Iron supplementation in thalassemia also increases the amount absorbed in the intestines. Therefore, it is necessary to avoid eating foods rich in iron.
Is Mediterranean anemia dangerous for marriage?
If you have Mediterranean anemia, it is very important that your spouse is checked before marriage. Because the fact that both spouses have Mediterranean anemia increases the risk of the disease in the child to be born.
Therefore, all couples who will marry in regions where Mediterranean anemia carriers are common in our country should be screened in this regard.
Is Mediterranean anemia disease fatal?
How is Mediterranean anemia treated?
The cost of thalassemia treatment is very high. It is of great importance at this point to prevent the birth of sick children, as it is also a difficult and exhausting disease.
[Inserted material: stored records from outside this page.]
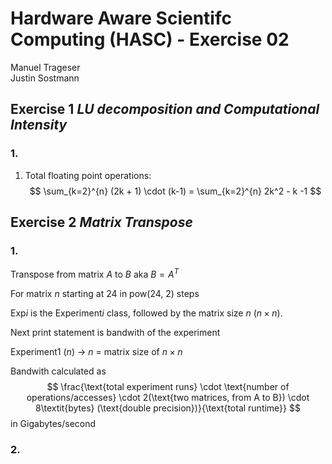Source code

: # Hardware Aware Scientifc Computing (HASC) - Exercise 02
Manuel Trageser  
Justin Sostmann  

## Exercise 1 *LU decomposition and Computational Intensity*
### 1.
1. Total floating point operations:
   $$
   \sum_{k=2}^{n} (2k + 1) \cdot (k-1) = \sum_{k=2}^{n} 2k^2 - k -1 
   $$


## Exercise 2 *Matrix Transpose*

### 1.
Transpose from matrix $A$ to $B$ aka $B = A^T$

For matrix $n$ starting at $24$ in pow($24$, 2) steps  

Exp$i$ is the Experiment$i$ class, followed by the matrix size $n$ ($n \times n$).  

Next print statement is bandwith of the experiment

Experiment1 ($n$)  -> $n$ = matrix size of $n \times n$

Bandwith calculated as 
$$
\frac{\text{total experiment runs} \cdot \text{number of operations/accesses} \cdot 2(\text{two matrices, from A to B}) \cdot 8\textit{bytes} (\text{double precision})}{\text{total runtime}}
$$
in Gigabytes/second

### 2.



  <script type="text/javascript" src="http://cdn.mathjax.org/mathjax/latest/MathJax.js?config=TeX-AMS-MML_HTMLorMML"></script>
  <script type="text/x-mathjax-config">
      MathJax.Hub.Config({ tex2jax: {inlineMath: [['$', '$']]}, messageStyle: "none" });
  </script>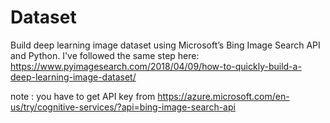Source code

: # Dataset
Build deep learning image dataset using Microsoft’s Bing Image Search API and Python.
I've followed the same step here: https://www.pyimagesearch.com/2018/04/09/how-to-quickly-build-a-deep-learning-image-dataset/

note : you have to get API key from https://azure.microsoft.com/en-us/try/cognitive-services/?api=bing-image-search-api 
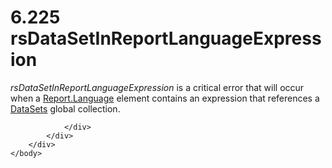 <html dir="LTR" xmlns:mshelp="http://msdn.microsoft.com/mshelp" xmlns:ddue="http://ddue.schemas.microsoft.com/authoring/2003/5" xmlns:xlink="http://www.w3.org/1999/xlink" xmlns:tool="http://www.microsoft.com/tooltip">
    <head>
        <meta http-equiv="Content-Type" content="text/html; CHARSET=utf-8"></meta>
        <meta name="save" content="history"></meta>
        <title>6.225 rsDataSetInReportLanguageExpression</title>
        <xml>
            <mshelp:toctitle title="6.225 rsDataSetInReportLanguageExpression"></mshelp:toctitle>
            <mshelp:rltitle title="[MS-RDL]: rsDataSetInReportLanguageExpression"></mshelp:rltitle>
            <mshelp:keyword index="A" term="287993a7-fb36-4e36-8a04-573f62ff1954"></mshelp:keyword>
            <mshelp:attr name="DCSext.ContentType" value="open specification"></mshelp:attr>
            <mshelp:attr name="AssetID" value="287993a7-fb36-4e36-8a04-573f62ff1954"></mshelp:attr>
            <mshelp:attr name="TopicType" value="kbRef"></mshelp:attr>
            <mshelp:attr name="DCSext.Title" value="[MS-RDL]: rsDataSetInReportLanguageExpression" />
        </xml>
    </head>
    <body>
        <div id="header">
            <h1 class="heading">6.225 rsDataSetInReportLanguageExpression</h1>
        </div>
        <div id="mainSection">
            <div id="mainBody">
                <div id="allHistory" class="saveHistory"></div>
                <div id="sectionSection0" class="section" name="collapseableSection">
                    

<p><i>rsDataSetInReportLanguageExpression</i> is a critical
error that will occur when a <a href="fb9b0139-e164-4161-9fe5-ab1ae5c3730f.md">Report.Language</a>
element contains an expression that references a <a href="04877363-bae8-48ab-9de0-409b2ac6d914.md">DataSets</a> global
collection.</p>


                </div>
            </div>
        </div>
    </body>
</html>
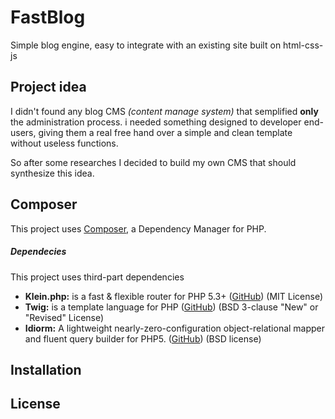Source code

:FastBlog
======
Simple blog engine, easy to integrate with an existing site built on html-css-js

Project idea
-----
I didn't found any blog CMS _(content manage system)_ that semplified **only** the administration process.
i needed something designed to developer end-users, giving them  a real free hand over a simple and clean template without useless functions.

So after some researches I decided to build my own CMS that should synthesize this idea.

Composer
-----
This project uses [Composer](https://getcomposer.org/), a Dependency Manager for PHP.

##### Dependecies
This project uses third-part dependencies
 -  **Klein.php:** is a fast & flexible router for PHP 5.3+ ([GitHub](https://github.com/klein/klein.php)) (MIT License)
 -  **Twig:** is a template language for PHP ([GitHub](https://github.com/twigphp/Twig)) (BSD 3-clause "New" or "Revised" License)
 -  **Idiorm:** A lightweight nearly-zero-configuration object-relational mapper and fluent query builder for PHP5. ([GitHub](https://github.com/j4mie/idiorm)) (BSD license)

Installation
-----


License
-----
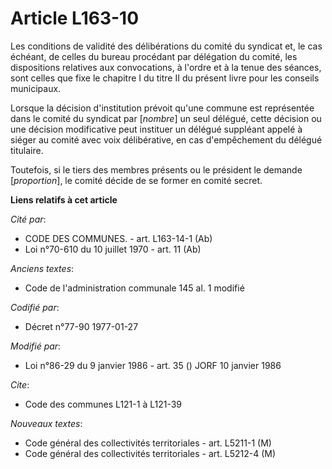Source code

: # Article L163-10

Les conditions de validité des délibérations du comité du syndicat et, le cas échéant, de celles du bureau procédant par
délégation du comité, les dispositions relatives aux convocations, à l'ordre et à la tenue des séances, sont celles que fixe
le chapitre I du titre II du présent livre pour les conseils municipaux.

Lorsque la décision d'institution prévoit qu'une commune est représentée dans le comité du syndicat par [*nombre*] un seul
délégué, cette décision ou une décision modificative peut instituer un délégué suppléant appelé à siéger au comité avec voix
délibérative, en cas d'empêchement du délégué titulaire.

Toutefois, si le tiers des membres présents ou le président le demande [*proportion*], le comité décide de se former en
comité secret.

**Liens relatifs à cet article**

_Cité par_:

  - CODE DES COMMUNES. - art. L163-14-1 (Ab)
  - Loi n°70-610 du 10 juillet 1970 - art. 11 (Ab)

_Anciens textes_:

  - Code de l'administration communale 145 al. 1 modifié

_Codifié par_:

  - Décret n°77-90 1977-01-27

_Modifié par_:

  - Loi n°86-29 du 9 janvier 1986 - art. 35 () JORF 10 janvier 1986

_Cite_:

  - Code des communes L121-1 à L121-39

_Nouveaux textes_:

  - Code général des collectivités territoriales - art. L5211-1 (M)
  - Code général des collectivités territoriales - art. L5212-4 (M)
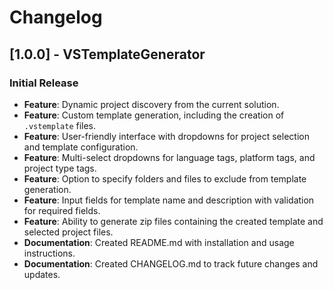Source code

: # Changelog

## [1.0.0] - VSTemplateGenerator

### Initial Release

- **Feature**: Dynamic project discovery from the current solution.
- **Feature**: Custom template generation, including the creation of `.vstemplate` files.
- **Feature**: User-friendly interface with dropdowns for project selection and template configuration.
- **Feature**: Multi-select dropdowns for language tags, platform tags, and project type tags.
- **Feature**: Option to specify folders and files to exclude from template generation.
- **Feature**: Input fields for template name and description with validation for required fields.
- **Feature**: Ability to generate zip files containing the created template and selected project files.
- **Documentation**: Created README.md with installation and usage instructions.
- **Documentation**: Created CHANGELOG.md to track future changes and updates.

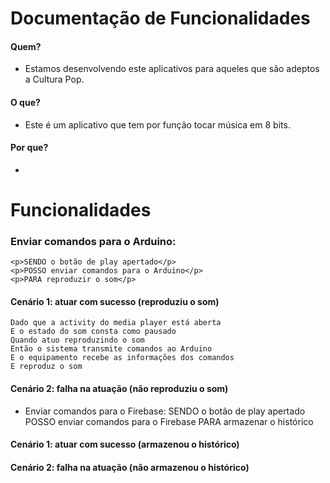 # Documentação de Funcionalidades

#### Quem?
* Estamos desenvolvendo este aplicativos para aqueles que são adeptos a Cultura Pop.

#### O que?
* Este é um aplicativo que tem por função tocar música em 8 bits.

#### Por que?
* 

# Funcionalidades
### Enviar comandos para o Arduino:
    <p>SENDO o botão de play apertado</p>
    <p>POSSO enviar comandos para o Arduino</p>
    <p>PARA reproduzir o som</p>
 
 #### Cenário 1: atuar com sucesso (reproduziu o som)
    Dado que a activity do media player está aberta
    E o estado do som consta como pausado
    Quando atuo reproduzindo o som
    Então o sistema transmite comandos ao Arduino
    E o equipamento recebe as informações dos comandos
    E reproduz o som
    
 #### Cenário 2: falha na atuação (não reproduziu o som)

* Enviar comandos para o Firebase:
    SENDO o botão de play apertado
    POSSO enviar comandos para o Firebase
    PARA armazenar o histórico

#### Cenário 1: atuar com sucesso (armazenou o histórico)
    
#### Cenário 2: falha na atuação (não armazenou o histórico)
Someone with beta thalassemia needs blood support every 3-4 weeks for life and the hemoglobin value should be kept above 9.5 g/dl. Blood transfusions given to relieve anemia cause iron accumulation in the body, leading to cell damage in organs such as the heart, spleen, pancreas and liver.
In order to prevent this situation, in order to prevent iron accumulation, a drug that is given to children with a special pump at least 5 days a week, with a subcutaneous infusion lasting 8-12 hours, is usually started from the age of 3 years. In recent years, oral tablets can also be used.
In addition to these, in thalassemia patients;
- Iron level in the blood, complete blood count, hormonal system, heart and liver are evaluated regularly.
- Attention is paid to diseases transmitted through blood.
- If the annual blood consumption has increased 1.5 times than it should be, the spleen is taken in the next periods. Although removal of the spleen reduces the need for blood, it does not provide a definitive solution.
How to prevent Mediterranean anemia?
- First of all, the society needs to be educated about beta thalassemia. It is very important for couples to get married in regions with high surrogacy.
- In cases where both spouses are carriers, counseling support is required. Having pre-pregnancy tests and getting support from genetic diagnosis centers are also important issues.
- In the marriage of two carriers, the first 2 months of pregnancy should definitely consult a doctor and have the necessary controls done. Thus, it is possible to prevent the birth of a sick child with various diagnostic methods.